Paul Willis, who has made good in the heavier side of screen dramatics, believes he is better suited for the comedy and has now become a full-fledged fun producer. The rising young star has played juvenile leads with the best stars in the country. [...] Scott Sidney, director of many of the Robertson-Cole comedy successes, will be in charge of the latest acquisition to the comedy-producing forces.

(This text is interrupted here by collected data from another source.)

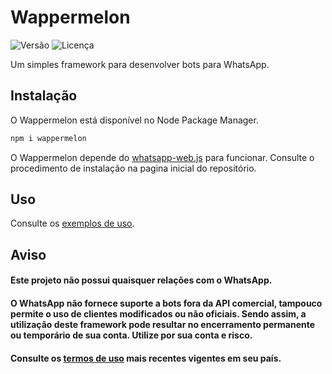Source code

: # Wappermelon

![Versão](https://img.shields.io/npm/v/wappermelon?style=flat-square)
![Licença](https://img.shields.io/github/license/wictornogueira/wappermelon?style=flat-square)

Um simples framework para desenvolver bots para WhatsApp.

## Instalação

O Wappermelon está disponível no Node Package Manager.

```bash
npm i wappermelon
```

O Wappermelon depende do [whatsapp-web.js](https://github.com/pedroslopez/whatsapp-web.js/) para funcionar. Consulte o procedimento de instalação na pagina inicial do repositório.

## Uso

Consulte os [exemplos de uso](https://github.com/wictornogueira/wappermelon/tree/main/examples).

## Aviso

#### Este projeto **não** possui quaisquer relações com o WhatsApp.
#### O WhatsApp não fornece suporte a bots fora da API comercial, tampouco permite o uso de clientes modificados ou não oficiais. Sendo assim, a utilização deste framework **pode** resultar no encerramento permanente ou temporário de sua conta. Utilize por sua conta e risco. 
#### Consulte os [termos de uso](https://www.whatsapp.com/legal/) mais recentes vigentes em seu país.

Within three months, Willis had been added to the cast of fellow recent acquisition Mae Marsh's upcoming Robertson-Cole debut, Nobody's Kid, adapted from Kate Langley Bosher's popular 1910 novel, Mary Cary, Frequently Martha. In 1921, Willis appeared as himself alongside Pauline Curley in the promotional film, Paul's Picnic Party on Pickering Pleasure Pier, which was both filmed and screened at the aforementioned Pier, in Ocean Park, California.

Willis retired from acting at age 23. His final film appearance was in the 1923 Tom Forman-directed drama Money! Money! Money!, opposite Katherine MacDonald and Carl Stockdale.

Willis died at the age of 60 in Los Angeles, California in 1960.

==Partial filmography==

- Little Kaintuck (1913, Short) - Little Kaintuck
- The Brute (1914, Short) - Ted Barton - Black's Son
- Johanna, the Barbarian (1914, Short) - George - Johanna's Son
- The Poor Folks' Boy (1914, Short) - Benny Benson
- The Milkfed Boy (1914, Short) - The Widow's Milkfed Boy
- Bill Goes in Business for Himself (1914, Short) - Bill's Other Friend
- The Little Matchmaker (1915, Short) - Paul
- A Man for All That (1915, Short) - The Young Boy
- The Little Soldier Man (1915, Short) - Paul
- A Rightful Theft (1915, Short) - Paul Brown - the Widow's Son
- The Old Batch (1915, Short) - Johnny - the Adopted Son
- The Little Lumberjack (1915, Short) - Paul - the Little Lumberjack
- The Indian Trapper's Vindication (1915, Short) - Arnold King - their Son
- Could a Man Do More? (1915, Short) - Richard Sherwood
- The Fall of a Nation (1916) - Billy
- The Promise (1917) - Charlie Manton
- The Haunted Pajamas (1917) - Francis Billings
- The Trouble Buster (1917) - 'Blackie' Moyle
- Shootin' Mad (1918)
- The Secret Garden (1919) - Dickon Sowerby
- The Son-of-a-Gun (1919) - Buddy Brown
- The Cry of the Weak (1919) - Budd
- Nobody's Kid (1921) - John Maxwell
- Thunderclap (1921) - Tommy
- Money! Money! Money! (1923) - Lennie Hobbs (final film role)

==Bibliography==
- John Holmstrom, The Moving Picture Boy: An International Encyclopaedia from 1895 to 1995, Norwich, Michael Russell, 1996, p. 19.